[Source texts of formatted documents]
_ _ _

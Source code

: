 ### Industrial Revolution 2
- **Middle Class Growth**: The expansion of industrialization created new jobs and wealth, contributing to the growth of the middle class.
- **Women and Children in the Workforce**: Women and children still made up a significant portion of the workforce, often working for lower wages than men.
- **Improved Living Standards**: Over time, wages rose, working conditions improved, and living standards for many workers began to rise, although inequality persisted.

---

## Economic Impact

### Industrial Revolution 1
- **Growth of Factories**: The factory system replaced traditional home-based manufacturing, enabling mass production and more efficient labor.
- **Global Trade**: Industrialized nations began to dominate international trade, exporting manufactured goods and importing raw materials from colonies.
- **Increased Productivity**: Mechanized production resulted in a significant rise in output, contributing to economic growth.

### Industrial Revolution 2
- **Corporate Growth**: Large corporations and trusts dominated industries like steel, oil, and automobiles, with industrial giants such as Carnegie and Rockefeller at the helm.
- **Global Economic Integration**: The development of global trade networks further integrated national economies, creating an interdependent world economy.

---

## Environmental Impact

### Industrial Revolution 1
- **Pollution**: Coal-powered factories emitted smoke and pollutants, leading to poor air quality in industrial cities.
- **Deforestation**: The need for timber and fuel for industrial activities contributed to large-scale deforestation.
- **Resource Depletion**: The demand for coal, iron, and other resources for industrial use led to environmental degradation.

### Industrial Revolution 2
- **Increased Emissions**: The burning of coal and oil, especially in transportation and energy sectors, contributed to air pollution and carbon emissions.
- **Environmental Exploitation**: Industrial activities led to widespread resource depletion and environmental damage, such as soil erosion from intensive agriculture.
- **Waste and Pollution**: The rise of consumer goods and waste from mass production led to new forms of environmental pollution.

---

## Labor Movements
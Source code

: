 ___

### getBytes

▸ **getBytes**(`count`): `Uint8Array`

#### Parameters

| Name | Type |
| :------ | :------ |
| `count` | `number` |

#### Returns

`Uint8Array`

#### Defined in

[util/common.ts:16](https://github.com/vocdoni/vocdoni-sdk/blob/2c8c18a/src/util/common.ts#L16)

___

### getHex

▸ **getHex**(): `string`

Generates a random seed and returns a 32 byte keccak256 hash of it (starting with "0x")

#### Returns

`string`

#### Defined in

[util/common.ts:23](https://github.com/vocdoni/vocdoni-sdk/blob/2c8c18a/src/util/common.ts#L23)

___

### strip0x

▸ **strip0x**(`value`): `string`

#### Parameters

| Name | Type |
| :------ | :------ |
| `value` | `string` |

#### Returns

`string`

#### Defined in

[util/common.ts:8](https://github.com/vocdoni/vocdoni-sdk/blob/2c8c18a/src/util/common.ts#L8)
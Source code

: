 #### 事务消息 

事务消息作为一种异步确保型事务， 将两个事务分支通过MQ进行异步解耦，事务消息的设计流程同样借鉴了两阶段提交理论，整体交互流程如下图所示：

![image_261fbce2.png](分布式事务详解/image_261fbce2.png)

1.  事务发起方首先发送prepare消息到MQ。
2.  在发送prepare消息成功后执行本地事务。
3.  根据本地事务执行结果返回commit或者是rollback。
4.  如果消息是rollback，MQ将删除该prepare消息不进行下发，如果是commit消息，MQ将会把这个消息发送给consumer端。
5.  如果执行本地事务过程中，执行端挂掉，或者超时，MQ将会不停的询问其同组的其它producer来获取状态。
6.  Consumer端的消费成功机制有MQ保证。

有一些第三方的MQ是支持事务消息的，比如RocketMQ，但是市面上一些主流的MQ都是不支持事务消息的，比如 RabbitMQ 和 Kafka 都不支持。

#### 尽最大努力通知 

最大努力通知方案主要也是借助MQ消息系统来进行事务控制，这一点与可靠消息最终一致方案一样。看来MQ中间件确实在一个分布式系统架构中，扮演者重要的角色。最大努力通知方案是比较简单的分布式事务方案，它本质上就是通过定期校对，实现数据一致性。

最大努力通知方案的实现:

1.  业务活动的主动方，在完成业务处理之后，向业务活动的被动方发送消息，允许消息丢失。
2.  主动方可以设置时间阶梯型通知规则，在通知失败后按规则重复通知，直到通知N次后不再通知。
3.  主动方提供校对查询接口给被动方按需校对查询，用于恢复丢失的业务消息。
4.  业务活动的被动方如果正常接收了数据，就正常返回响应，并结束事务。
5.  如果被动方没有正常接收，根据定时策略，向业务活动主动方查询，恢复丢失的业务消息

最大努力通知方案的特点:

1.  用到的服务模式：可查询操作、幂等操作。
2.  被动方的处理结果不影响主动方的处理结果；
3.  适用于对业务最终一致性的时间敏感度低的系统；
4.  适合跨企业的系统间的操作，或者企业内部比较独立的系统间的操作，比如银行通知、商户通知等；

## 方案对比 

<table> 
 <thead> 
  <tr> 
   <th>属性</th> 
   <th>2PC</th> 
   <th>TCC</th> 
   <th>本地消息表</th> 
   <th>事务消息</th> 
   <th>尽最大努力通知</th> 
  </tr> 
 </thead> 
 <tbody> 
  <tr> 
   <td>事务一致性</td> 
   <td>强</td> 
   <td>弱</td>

_ _ _

== PROBLEM TO WORK ON ==
Write out each entry again, character for character.

== RESULT BELOW ==
Source code

: ### Industrial Revolution 2
- **Middle Class Growth**: The expansion of industrialization created new jobs and wealth, contributing to the growth of the middle class.
- **Women and Children in the Workforce**: Women and children still made up a significant portion of the workforce, often working for lower wages than men.
- **Improved Living Standards**: Over time, wages rose, working conditions improved, and living standards for many workers began to rise, although inequality persisted.

---

## Economic Impact

### Industrial Revolution 1
- **Growth of Factories**: The factory system replaced traditional home-based manufacturing, enabling mass production and more efficient labor.
- **Global Trade**: Industrialized nations began to dominate international trade, exporting manufactured goods and importing raw materials from colonies.
- **Increased Productivity**: Mechanized production resulted in a significant rise in output, contributing to economic growth.

### Industrial Revolution 2
- **Corporate Growth**: Large corporations and trusts dominated industries like steel, oil, and automobiles, with industrial giants such as Carnegie and Rockefeller at the helm.
- **Global Economic Integration**: The development of global trade networks further integrated national economies, creating an interdependent world economy.

---

## Environmental Impact

### Industrial Revolution 1
- **Pollution**: Coal-powered factories emitted smoke and pollutants, leading to poor air quality in industrial cities.
- **Deforestation**: The need for timber and fuel for industrial activities contributed to large-scale deforestation.
- **Resource Depletion**: The demand for coal, iron, and other resources for industrial use led to environmental degradation.

### Industrial Revolution 2
- **Increased Emissions**: The burning of coal and oil, especially in transportation and energy sectors, contributed to air pollution and carbon emissions.
- **Environmental Exploitation**: Industrial activities led to widespread resource depletion and environmental damage, such as soil erosion from intensive agriculture.
- **Waste and Pollution**: The rise of consumer goods and waste from mass production led to new forms of environmental pollution.

---

## Labor Movements
Source code

: ___

### getBytes

▸ **getBytes**(`count`): `Uint8Array`

#### Parameters

| Name | Type |
| :------ | :------ |
| `count` | `number` |

#### Returns

`Uint8Array`

#### Defined in

[util/common.ts:16](https://github.com/vocdoni/vocdoni-sdk/blob/2c8c18a/src/util/common.ts#L16)

___

### getHex

▸ **getHex**(): `string`

Generates a random seed and returns a 32 byte keccak256 hash of it (starting with "0x")

#### Returns

`string`

#### Defined in

[util/common.ts:23](https://github.com/vocdoni/vocdoni-sdk/blob/2c8c18a/src/util/common.ts#L23)

___

### strip0x

▸ **strip0x**(`value`): `string`

#### Parameters

| Name | Type |
| :------ | :------ |
| `value` | `string` |

#### Returns

`string`

#### Defined in

[util/common.ts:8](https://github.com/vocdoni/vocdoni-sdk/blob/2c8c18a/src/util/common.ts#L8)
Source code

: #### 事务消息 

事务消息作为一种异步确保型事务， 将两个事务分支通过MQ进行异步解耦，事务消息的设计流程同样借鉴了两阶段提交理论，整体交互流程如下图所示：

![image_261fbce2.png](分布式事务详解/image_261fbce2.png)

1.  事务发起方首先发送prepare消息到MQ。
2.  在发送prepare消息成功后执行本地事务。
3.  根据本地事务执行结果返回commit或者是rollback。
4.  如果消息是rollback，MQ将删除该prepare消息不进行下发，如果是commit消息，MQ将会把这个消息发送给consumer端。
5.  如果执行本地事务过程中，执行端挂掉，或者超时，MQ将会不停的询问其同组的其它producer来获取状态。
6.  Consumer端的消费成功机制有MQ保证。

有一些第三方的MQ是支持事务消息的，比如RocketMQ，但是市面上一些主流的MQ都是不支持事务消息的，比如 RabbitMQ 和 Kafka 都不支持。

#### 尽最大努力通知 

最大努力通知方案主要也是借助MQ消息系统来进行事务控制，这一点与可靠消息最终一致方案一样。看来MQ中间件确实在一个分布式系统架构中，扮演者重要的角色。最大努力通知方案是比较简单的分布式事务方案，它本质上就是通过定期校对，实现数据一致性。

最大努力通知方案的实现:

1.  业务活动的主动方，在完成业务处理之后，向业务活动的被动方发送消息，允许消息丢失。
2.  主动方可以设置时间阶梯型通知规则，在通知失败后按规则重复通知，直到通知N次后不再通知。
3.  主动方提供校对查询接口给被动方按需校对查询，用于恢复丢失的业务消息。
4.  业务活动的被动方如果正常接收了数据，就正常返回响应，并结束事务。
5.  如果被动方没有正常接收，根据定时策略，向业务活动主动方查询，恢复丢失的业务消息

最大努力通知方案的特点:

1.  用到的服务模式：可查询操作、幂等操作。
2.  被动方的处理结果不影响主动方的处理结果；
3.  适用于对业务最终一致性的时间敏感度低的系统；
4.  适合跨企业的系统间的操作，或者企业内部比较独立的系统间的操作，比如银行通知、商户通知等；

## 方案对比 

<table> 
 <thead> 
  <tr> 
   <th>属性</th> 
   <th>2PC</th> 
   <th>TCC</th> 
   <th>本地消息表</th> 
   <th>事务消息</th> 
   <th>尽最大努力通知</th> 
  </tr> 
 </thead> 
 <tbody> 
  <tr> 
   <td>事务一致性</td> 
   <td>强</td> 
   <td>弱</td>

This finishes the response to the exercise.